Ellen caught up the words. “Give away my baby?” she repeated after him. “It is not I who give it away. It is you. You gave it to me when it belonged to Mahala. I tell you to take it to her!”
She pushed him into the night and closed the door behind him, regardless of the storm into which she was thrusting him. Then Jason’s soul knew fear. He was worn to the marrow with as keen suffering as any man can experience. Every nerve in his body was strained to the breaking point and a ghastly nausea possessed him inside. There was only one rational thought in his head. He must get the baby out of that storm. He must do what he had been told.
He was reeling like an intoxicated man as he staggered blindly down the road through the wildly gathering storm which broke in a torrent as he reached Mahala’s door. He realized that he might have been unable to find her door if her house had not been filled with light. Evidently, she was nervous and afraid. He could see light in every room of the house, and as he stumbled toward it, he could see Mahala’s figure passing from room to room, and he knew that she was alone and that she was afraid.
There was in his heart a fear that his knock might frighten her further, so he called at the same time. He heard her footsteps flying across the floor, and she swung the door wide. He stepped through it, already drenched, with the face and eyes of a stranger, huddling the baby against his breast.
As Mahala closed the door, she stepped back to the centre of the room. Jason held out the bundle to her. He was past the point of trying to screen her. He was past anything except a parrot-like utterance of what he had been told.

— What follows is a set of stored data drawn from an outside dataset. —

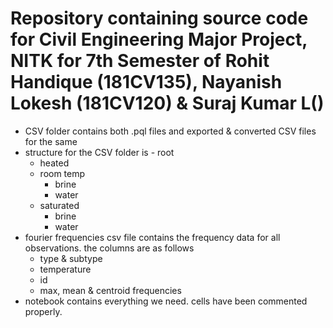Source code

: # Repository containing source code for Civil Engineering Major Project, NITK for 7th Semester of Rohit Handique (181CV135), Nayanish Lokesh (181CV120) & Suraj Kumar L()

- CSV folder contains both .pql files and exported & converted CSV files for the same
- structure for the CSV folder is - root
  - heated
  - room temp
    - brine
    - water
  - saturated
    - brine
    - water
- fourier frequencies csv file contains the frequency data for all observations. the columns are as follows
  - type & subtype
  - temperature
  - id
  - max, mean & centroid frequencies
- notebook contains everything we need. cells have been commented properly.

With no preliminaries, he said to Mahala: “Ellen saw us this afternoon. She won’t have her baby any longer, because she knows now that I never really loved her. She made me bring it to you. She says, because I love you, my child is yours.”
Mahala held out her palms before her as if to keep back an enemy. Every trace of colour faded from her face. Her eyes stretched their widest in amazement. She had been trying to think, trying to plan, trying to reason, all the afternoon, and the conclusion she had reached was, that to the end of their days, she and Jason must travel different roads, each carrying a burden upon their tortured shoulders, the weight of which they must learn to endure. But here was the climax. This was the worst of all. They might not even be permitted to suffer together. All afternoon she had been thinking: “Ellen has had nothing to do with this. She is perfectly innocent. She must never know.”
And now, smashing as the crash of the lightning outside, she was facing the terrible knowledge that Ellen did know, and that she had practically lost her reason through that knowledge. Her heart was primitive like the heart of every other woman. She had seen her man, she had loved him, she had taken his head on her breast, she had given him all she had to give. And through youth and inexperience, through willingness to believe, she had believed that she was having all that he had to give in return. Now she knew that she had had nothing. She had merely been an instrument. This knowledge had driven her to frenzy.